IV. Celtic, of which anon.

V. Teutonic, which includes three groups—(a) East Teutonic or Gothic (fourth cent, A.D.); (b) North Teutonic or Scandinavian, inclusive of Old Norse and the modern languages called Icelandic, Norwegian, Swedish, and Danish; and (c) West Teutonic, which divides again into High German (whence modern German), the Old High German being a language contemporary with Old Irish, and Low German, which includes Old Saxon, Anglo-Saxon, English, Dutch, and Frisian.
VI. Balto-Slavonic or Letto-Slavonic, which includes Lithuanian, dating from the seventeenth century, yet showing remarkable traces of antiquity, Lettic, Old Prussian of the fifteenth and sixteenth centuries, now extinct, Old Bulgarian or Church Slavonic, into which the Bible was translated in the ninth century, and the Slavonic modern languages of Russia, etc.
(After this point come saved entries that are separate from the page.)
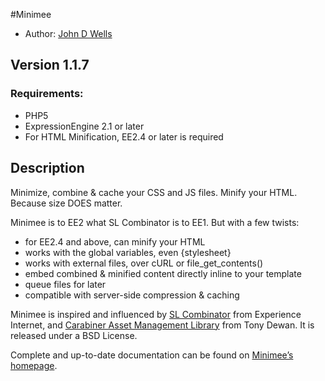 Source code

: #Minimee

* Author: [John D Wells](http://johndwells.com)

## Version 1.1.7

### Requirements:

* PHP5
* ExpressionEngine 2.1 or later
* For HTML Minification, EE2.4 or later is required

## Description

Minimize, combine & cache your CSS and JS files. Minify your HTML. Because size DOES matter.

Minimee is to EE2 what SL Combinator is to EE1.  But with a few twists:

* for EE2.4 and above, can minify your HTML
* works with the global variables, even {stylesheet}
* works with external files, over cURL or file_get_contents()
* embed combined & minified content directly inline to your template
* queue files for later
* compatible with server-side compression & caching

Minimee is inspired and influenced by [SL Combinator](http://experienceinternet.co.uk/software/sl-combinator/) from Experience Internet, and [Carabiner Asset Management Library](http://codeigniter.com/wiki/Carabiner/) from Tony Dewan. It is released under a BSD License.

Complete and up-to-date documentation can be found on [Minimee’s homepage](http://johndwells.com/software/minimee).
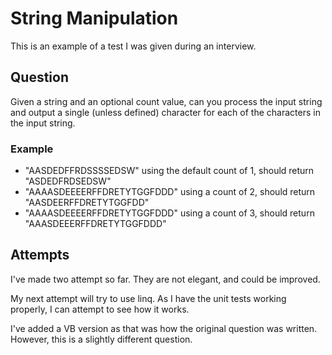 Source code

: # String Manipulation

This is an example of a test I was given during an interview.

## Question

Given a string and an optional count value, can you process the input string
and output a single (unless defined) character for each of the characters
in the input string.

### Example

* "AASDEDFFRDSSSSEDSW" using the default count of 1, should return "ASDEDFRDSEDSW"
* "AAAASDEEEERFFDRETYTGGFDDD" using a count of 2, should return "AASDEERFFDRETYTGGFDD"
* "AAAASDEEEERFFDRETYTGGFDDD" using a count of 3, should return "AAASDEEERFFDRETYTGGFDDD"

## Attempts

I've made two attempt so far.  They are not elegant, and could be improved.

My next attempt will try to use linq.  As I have the unit tests working properly, I can attempt to see how it works.

I've added a VB version as that was how the original question was written.  However, this is a slightly different question. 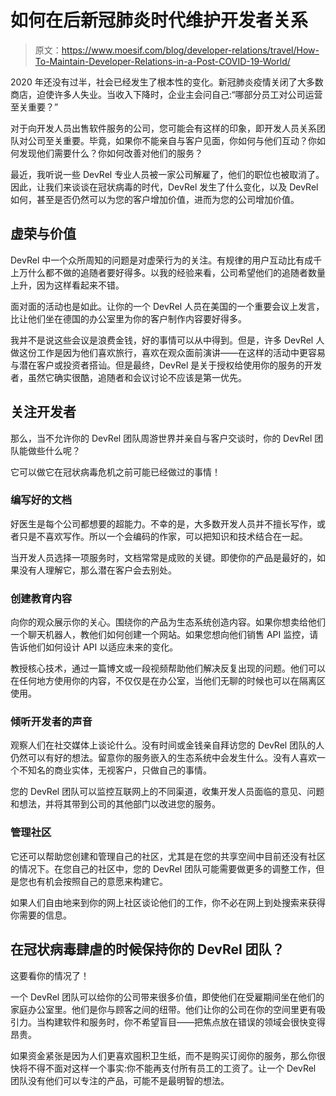 # 如何在后新冠肺炎时代维护开发者关系

> 原文：<https://www.moesif.com/blog/developer-relations/travel/How-To-Maintain-Developer-Relations-in-a-Post-COVID-19-World/>

2020 年还没有过半，社会已经发生了根本性的变化。新冠肺炎疫情关闭了大多数商店，迫使许多人失业。当收入下降时，企业主会问自己:“哪部分员工对公司运营至关重要？”

对于向开发人员出售软件服务的公司，您可能会有这样的印象，即开发人员关系团队对公司至关重要。毕竟，如果你不能亲自与客户见面，你如何与他们互动？你如何发现他们需要什么？你如何改善对他们的服务？

最近，我听说一些 DevRel 专业人员被一家公司解雇了，他们的职位也被取消了。因此，让我们来谈谈在冠状病毒的时代，DevRel 发生了什么变化，以及 DevRel 如何，甚至是否仍然可以为您的客户增加价值，进而为您的公司增加价值。

## 虚荣与价值

DevRel 中一个众所周知的问题是对虚荣行为的关注。有规律的用户互动比有成千上万什么都不做的追随者要好得多。以我的经验来看，公司希望他们的追随者数量上升，因为这样看起来不错。

面对面的活动也是如此。让你的一个 DevRel 人员在美国的一个重要会议上发言，比让他们坐在德国的办公室里为你的客户制作内容要好得多。

我并不是说这些会议是浪费金钱，好的事情可以从中得到。但是，许多 DevRel 人做这份工作是因为他们喜欢旅行，喜欢在观众面前演讲——在这样的活动中更容易与潜在客户或投资者搭讪。但是最终，DevRel 是关于授权给使用你的服务的开发者，虽然它确实很酷，追随者和会议讨论不应该是第一优先。

## 关注开发者

那么，当不允许你的 DevRel 团队周游世界并亲自与客户交谈时，你的 DevRel 团队能做些什么呢？

它可以做它在冠状病毒危机之前可能已经做过的事情！

### 编写好的文档

好医生是每个公司都想要的超能力。不幸的是，大多数开发人员并不擅长写作，或者只是不喜欢写作。所以一个会编码的作家，可以把知识和技术结合在一起。

当开发人员选择一项服务时，文档常常是成败的关键。即使你的产品是最好的，如果没有人理解它，那么潜在客户会去别处。

### 创建教育内容

向你的观众展示你的关心。围绕你的产品为生态系统创造内容。如果你想卖给他们一个聊天机器人，教他们如何创建一个网站。如果您想向他们销售 API 监控，请告诉他们如何设计 API 以适应未来的变化。

教授核心技术，通过一篇博文或一段视频帮助他们解决反复出现的问题。他们可以在任何地方使用你的内容，不仅仅是在办公室，当他们无聊的时候也可以在隔离区使用。

### 倾听开发者的声音

观察人们在社交媒体上谈论什么。没有时间或金钱亲自拜访您的 DevRel 团队的人仍然可以有好的想法。留意你的服务嵌入的生态系统中会发生什么。没有人喜欢一个不知名的商业实体，无视客户，只做自己的事情。

您的 DevRel 团队可以监控互联网上的不同渠道，收集开发人员面临的意见、问题和想法，并将其带到公司的其他部门以改进您的服务。

### 管理社区

它还可以帮助您创建和管理自己的社区，尤其是在您的共享空间中目前还没有社区的情况下。在您自己的社区中，您的 DevRel 团队可能需要做更多的调整工作，但是您也有机会按照自己的意愿来构建它。

如果人们自由地来到你的网上社区谈论他们的工作，你不必在网上到处搜索来获得你需要的信息。

## 在冠状病毒肆虐的时候保持你的 DevRel 团队？

这要看你的情况了！

一个 DevRel 团队可以给你的公司带来很多价值，即使他们在受雇期间坐在他们的家庭办公室里。他们是你与顾客之间的纽带。他们让你的公司在你的空间里更有吸引力。当构建软件和服务时，你不希望盲目——把焦点放在错误的领域会很快变得昂贵。

如果资金紧张是因为人们更喜欢囤积卫生纸，而不是购买订阅你的服务，那么你很快将不得不面对这样一个事实:你不能再支付所有员工的工资了。让一个 DevRel 团队没有他们可以专注的产品，可能不是最明智的想法。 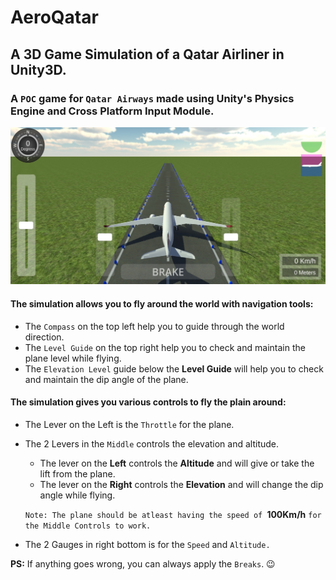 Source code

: # AeroQatar

## A 3D Game Simulation of a Qatar Airliner in Unity3D.

### A `POC` game for `Qatar Airways` made using Unity's Physics Engine and Cross Platform Input Module.

<img src="/Screenshots/Screenshot_20181215-132102.jpg">

#### The simulation allows you to fly around the world with navigation tools:
- The `Compass` on the top left help you to guide through the world direction.
- The `Level Guide` on the top right help you to check and maintain the plane level while flying.
- The `Elevation Level` guide below the **Level Guide** will help you to check and maintain the dip angle of the plane.

#### The simulation gives you various controls to fly the plain around:
- The Lever on the Left is the `Throttle` for the plane.
- The 2 Levers in the `Middle` controls the elevation and altitude.
  - The lever on the **Left** controls the **Altitude** and will give or take the lift from the plane.
  - The lever on the **Right** controls the **Elevation** and will change the dip angle while flying.
   
   `Note: The plane should be atleast having the speed of `**100Km/h** `for the Middle Controls to work.`
- The 2 Gauges in right bottom is for the `Speed` and `Altitude.`

**PS:** If anything goes wrong, you can always apply the `Breaks`. :wink: 
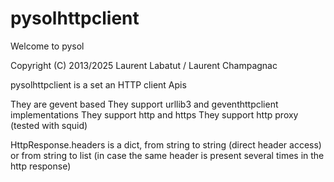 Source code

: pysolhttpclient
============

Welcome to pysol

Copyright (C) 2013/2025 Laurent Labatut / Laurent Champagnac

pysolhttpclient is a set an HTTP client Apis

They are gevent based
They support urllib3 and geventhttpclient implementations
They support http and https
They support http proxy (tested with squid)

HttpResponse.headers is a dict, from string to string (direct header access) or from string to list (in case the same header is present several times in the http response)

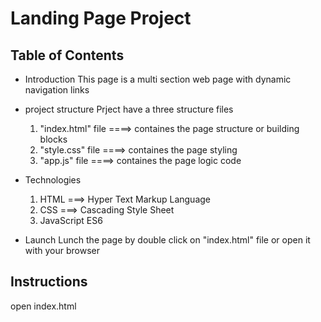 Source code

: # Landing Page Project
 
## Table of Contents

* Introduction
    This page is a multi section web page with dynamic navigation links 

* project structure
    Prject have a three structure files 
    1. "index.html" file ====> containes the page structure or building blocks
    2. "style.css" file  ====> containes the page styling
    3. "app.js" file  ====> containes the page logic code

* Technologies
    1. HTML ===> Hyper Text Markup Language
    2. CSS  ===> Cascading Style Sheet
    3. JavaScript ES6

* Launch
    Lunch the page by double click on "index.html" file or open it with your browser


## Instructions
open index.html
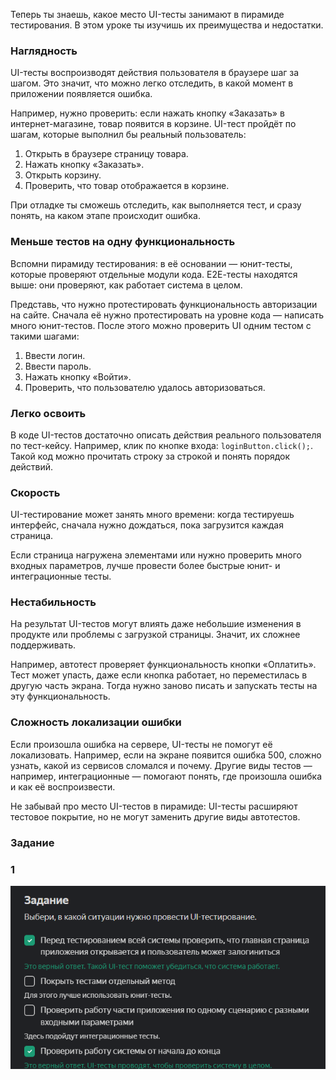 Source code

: Теперь ты знаешь, какое место UI-тесты занимают в пирамиде тестирования. В этом уроке ты изучишь их преимущества и недостатки.


### Наглядность

UI-тесты воспроизводят действия пользователя в браузере шаг за шагом. Это значит, что можно легко отследить, в какой момент в приложении появляется ошибка.

Например, нужно проверить: если нажать кнопку «Заказать» в интернет-магазине, товар появится в корзине. UI-тест пройдёт по шагам, которые выполнил бы реальный пользователь:

1. Открыть в браузере страницу товара.
2. Нажать кнопку «Заказать».
3. Открыть корзину.
4. Проверить, что товар отображается в корзине.

При отладке ты сможешь отследить, как выполняется тест, и сразу понять, на каком этапе происходит ошибка.


### Меньше тестов на одну функциональность

Вспомни пирамиду тестирования: в её основании — юнит-тесты, которые проверяют отдельные модули кода. Е2Е-тесты находятся выше: они проверяют, как работает система в целом.

Представь, что нужно протестировать функциональность авторизации на сайте. Сначала её нужно протестировать на уровне кода — написать много юнит-тестов. После этого можно проверить UI одним тестом с такими шагами:

1. Ввести логин.
2. Ввести пароль.
3. Нажать кнопку «Войти».
4. Проверить, что пользователю удалось авторизоваться.

### Легко освоить

В коде UI-тестов достаточно описать действия реального пользователя по тест-кейсу. Например, клик по кнопке входа: `loginButton.click();`. Такой код можно прочитать строку за строкой и понять порядок действий.


### Скорость

UI-тестирование может занять много времени: когда тестируешь интерфейс, сначала нужно дождаться, пока загрузится каждая страница.

Если страница нагружена элементами или нужно проверить много входных параметров, лучше провести более быстрые юнит- и интеграционные тесты.

### Нестабильность

На результат UI-тестов могут влиять даже небольшие изменения в продукте или проблемы с загрузкой страницы. Значит, их сложнее поддерживать.

Например, автотест проверяет функциональность кнопки «Оплатить». Тест может упасть, даже если кнопка работает, но переместилась в другую часть экрана. Тогда нужно заново писать и запускать тесты на эту функциональность.

### Сложность локализации ошибки

Если произошла ошибка на сервере, UI-тесты не помогут её локализовать. Например, если на экране появится ошибка 500, сложно узнать, какой из сервисов сломался и почему. Другие виды тестов — например, интеграционные — помогают понять, где произошла ошибка и как её воспроизвести.


Не забывай про место UI-тестов в пирамиде: UI-тесты расширяют тестовое покрытие, но не могут заменить другие виды автотестов.

### Задание
### 1
![img_1.png](img%2Fimg_1.png)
These six groups cannot, save probably in the case of Latin3 and Celtic, be drawn closer together in a genealogical way. Radiating as they did from a common centre, the adjacent groups are more like one another than those further off. The European languages, inclusive of Armenian, present the three primitive vowels a, e, o intact, while the Indo-Iranian group coalesces them all into the sound a. Again the Asiatic languages join with the Balto-Slavonic in changing Aryan palatal k into a sibilant sound. Similarly two or three other groups may be found with common peculiarities (e.g., Greek, Latin, and Celtic with oi or i in the nom. pl. masc. of the o- declension). Latin and Celtic, further, show intimate relations in having in common an î in the gen. sing, of the o- declension (originally a locative), -tion- verbal nouns, a future in b, and the passive in -r.

3 See Supplement to Outlines of Gaelic Etymology.